06/14/2026
A message from Dave Anderson, PhD. Child Mind Institute
Here are a few tips for supporting your child’s mental health and your own:
• Get kids used to talking about feelings before there’s a problem. Talking openly and regularly about emotions helps normalize mental health, so it feels less scary or shameful when something harder comes up. Low-pressure moments — a car ride, a meal, a weekend with less going on — are good times to check in.
• Show kids how you cope — don’t just tell them what to do. Kids pick up coping habits by watching the adults around them, so name your own feelings and what you do about them out loud: “That call stressed me out, so I’m going to take a few deep breaths and walk around the block.” Leading by example tends to land better than instructions.
• Taking care of your mental health is part of parenting, not a luxury. Managing your own stress is one of the best ways to keep your kids from absorbing it, and tending to your well-being shows them that practicing mental health care is something grown-ups do, not just something we tell kids to do.

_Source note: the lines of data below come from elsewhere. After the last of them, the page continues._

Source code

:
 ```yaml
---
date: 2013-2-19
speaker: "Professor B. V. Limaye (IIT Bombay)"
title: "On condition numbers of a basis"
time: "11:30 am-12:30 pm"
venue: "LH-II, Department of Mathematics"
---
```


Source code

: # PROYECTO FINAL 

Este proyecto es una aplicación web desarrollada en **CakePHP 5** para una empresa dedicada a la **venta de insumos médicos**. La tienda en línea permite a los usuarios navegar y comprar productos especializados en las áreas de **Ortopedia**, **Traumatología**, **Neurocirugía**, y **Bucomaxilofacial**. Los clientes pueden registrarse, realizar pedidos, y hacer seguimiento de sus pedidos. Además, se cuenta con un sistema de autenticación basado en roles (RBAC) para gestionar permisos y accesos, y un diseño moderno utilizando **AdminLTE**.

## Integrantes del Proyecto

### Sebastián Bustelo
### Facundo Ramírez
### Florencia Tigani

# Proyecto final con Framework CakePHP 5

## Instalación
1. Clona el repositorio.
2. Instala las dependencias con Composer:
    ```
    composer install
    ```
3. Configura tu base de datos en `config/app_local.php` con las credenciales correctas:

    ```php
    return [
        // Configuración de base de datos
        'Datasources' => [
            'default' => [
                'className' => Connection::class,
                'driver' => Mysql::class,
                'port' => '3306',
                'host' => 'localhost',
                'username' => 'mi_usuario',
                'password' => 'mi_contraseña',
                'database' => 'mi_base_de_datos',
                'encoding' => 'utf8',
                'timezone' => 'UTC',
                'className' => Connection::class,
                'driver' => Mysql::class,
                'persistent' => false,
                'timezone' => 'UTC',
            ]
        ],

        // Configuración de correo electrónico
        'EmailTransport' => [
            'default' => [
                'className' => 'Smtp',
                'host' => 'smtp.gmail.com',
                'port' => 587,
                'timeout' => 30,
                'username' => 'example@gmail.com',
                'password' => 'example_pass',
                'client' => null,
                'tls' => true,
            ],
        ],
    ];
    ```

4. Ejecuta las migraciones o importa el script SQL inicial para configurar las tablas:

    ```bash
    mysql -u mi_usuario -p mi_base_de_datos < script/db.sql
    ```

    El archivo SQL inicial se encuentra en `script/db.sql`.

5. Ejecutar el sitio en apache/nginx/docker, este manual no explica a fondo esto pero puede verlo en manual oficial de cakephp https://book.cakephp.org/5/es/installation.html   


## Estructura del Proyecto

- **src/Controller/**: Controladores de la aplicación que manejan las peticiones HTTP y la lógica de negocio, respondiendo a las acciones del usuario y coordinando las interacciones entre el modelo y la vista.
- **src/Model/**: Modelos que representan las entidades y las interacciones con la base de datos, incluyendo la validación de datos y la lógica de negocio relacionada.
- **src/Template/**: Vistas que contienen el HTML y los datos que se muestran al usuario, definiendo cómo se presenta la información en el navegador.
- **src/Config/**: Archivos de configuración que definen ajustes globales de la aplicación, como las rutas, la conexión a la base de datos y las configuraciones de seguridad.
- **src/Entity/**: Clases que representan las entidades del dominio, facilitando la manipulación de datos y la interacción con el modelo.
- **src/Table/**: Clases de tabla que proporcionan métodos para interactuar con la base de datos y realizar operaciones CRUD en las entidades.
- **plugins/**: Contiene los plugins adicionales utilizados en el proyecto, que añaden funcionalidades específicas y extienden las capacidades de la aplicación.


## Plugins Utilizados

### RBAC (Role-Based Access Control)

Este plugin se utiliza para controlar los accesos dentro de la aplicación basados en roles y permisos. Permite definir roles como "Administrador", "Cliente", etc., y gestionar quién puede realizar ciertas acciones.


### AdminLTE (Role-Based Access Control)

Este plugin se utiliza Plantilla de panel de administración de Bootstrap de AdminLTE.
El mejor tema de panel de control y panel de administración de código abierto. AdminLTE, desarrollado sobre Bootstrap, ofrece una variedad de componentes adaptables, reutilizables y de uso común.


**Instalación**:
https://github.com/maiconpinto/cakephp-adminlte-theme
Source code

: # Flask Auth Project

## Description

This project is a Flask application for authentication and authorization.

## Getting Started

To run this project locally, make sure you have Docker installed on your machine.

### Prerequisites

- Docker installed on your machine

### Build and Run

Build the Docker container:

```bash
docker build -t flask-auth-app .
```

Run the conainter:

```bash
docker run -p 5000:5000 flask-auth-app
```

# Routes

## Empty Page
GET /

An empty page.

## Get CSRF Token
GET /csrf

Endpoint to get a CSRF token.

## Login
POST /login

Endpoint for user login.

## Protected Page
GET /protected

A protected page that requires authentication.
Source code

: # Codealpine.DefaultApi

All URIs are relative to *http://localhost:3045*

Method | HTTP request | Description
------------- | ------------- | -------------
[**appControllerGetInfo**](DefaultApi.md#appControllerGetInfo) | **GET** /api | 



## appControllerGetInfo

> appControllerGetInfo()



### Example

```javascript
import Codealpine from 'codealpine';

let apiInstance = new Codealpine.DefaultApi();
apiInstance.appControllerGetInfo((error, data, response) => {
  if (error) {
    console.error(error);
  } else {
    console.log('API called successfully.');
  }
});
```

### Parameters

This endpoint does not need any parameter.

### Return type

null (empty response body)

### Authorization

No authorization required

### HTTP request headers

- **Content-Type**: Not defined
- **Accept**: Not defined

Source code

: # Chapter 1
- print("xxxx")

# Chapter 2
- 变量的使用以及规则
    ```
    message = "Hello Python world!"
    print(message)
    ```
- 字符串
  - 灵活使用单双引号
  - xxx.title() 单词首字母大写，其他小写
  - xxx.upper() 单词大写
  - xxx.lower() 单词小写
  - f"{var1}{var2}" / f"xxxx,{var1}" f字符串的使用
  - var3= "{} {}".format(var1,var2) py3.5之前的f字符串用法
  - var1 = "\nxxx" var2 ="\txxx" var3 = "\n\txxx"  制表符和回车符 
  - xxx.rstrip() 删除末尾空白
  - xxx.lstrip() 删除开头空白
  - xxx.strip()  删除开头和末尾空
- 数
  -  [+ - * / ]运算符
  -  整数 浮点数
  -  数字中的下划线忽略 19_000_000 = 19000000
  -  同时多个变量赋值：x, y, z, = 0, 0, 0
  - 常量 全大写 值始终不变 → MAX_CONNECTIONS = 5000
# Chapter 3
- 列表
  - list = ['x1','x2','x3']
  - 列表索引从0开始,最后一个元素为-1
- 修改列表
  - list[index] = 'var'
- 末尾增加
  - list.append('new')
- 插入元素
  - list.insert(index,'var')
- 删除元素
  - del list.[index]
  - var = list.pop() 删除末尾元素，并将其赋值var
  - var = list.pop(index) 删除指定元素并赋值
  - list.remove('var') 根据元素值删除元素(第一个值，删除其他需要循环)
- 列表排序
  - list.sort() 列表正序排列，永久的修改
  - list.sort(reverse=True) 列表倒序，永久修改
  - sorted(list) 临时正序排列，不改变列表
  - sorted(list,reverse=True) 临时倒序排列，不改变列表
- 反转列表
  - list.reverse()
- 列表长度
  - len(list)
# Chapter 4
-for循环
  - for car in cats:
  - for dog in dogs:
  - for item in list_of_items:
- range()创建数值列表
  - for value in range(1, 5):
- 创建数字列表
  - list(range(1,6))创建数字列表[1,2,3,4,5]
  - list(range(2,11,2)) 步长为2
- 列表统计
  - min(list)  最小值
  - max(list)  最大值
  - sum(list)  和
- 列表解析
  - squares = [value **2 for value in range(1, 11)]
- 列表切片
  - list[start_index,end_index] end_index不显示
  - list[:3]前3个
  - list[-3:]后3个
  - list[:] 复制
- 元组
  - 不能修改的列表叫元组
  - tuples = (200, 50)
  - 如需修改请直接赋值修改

• When upsetting news comes up, help kids process it. If something frightening is in the news, it’s better for kids to hear it from you — calmly, with the facts — so you can set the emotional tone. Invite them to share what they’ve already heard, answer their questions honestly, and let them know their feelings make sense.
• Take their online life seriously and stay curious about it. Rather than dismissing social media’s impact, check in regularly and ask your kids to notice how particular apps, feeds, and comments make them feel — then encourage them to step back from the ones that consistently leave them feeling worse.
Be kind to yourself. You’re doing a great job.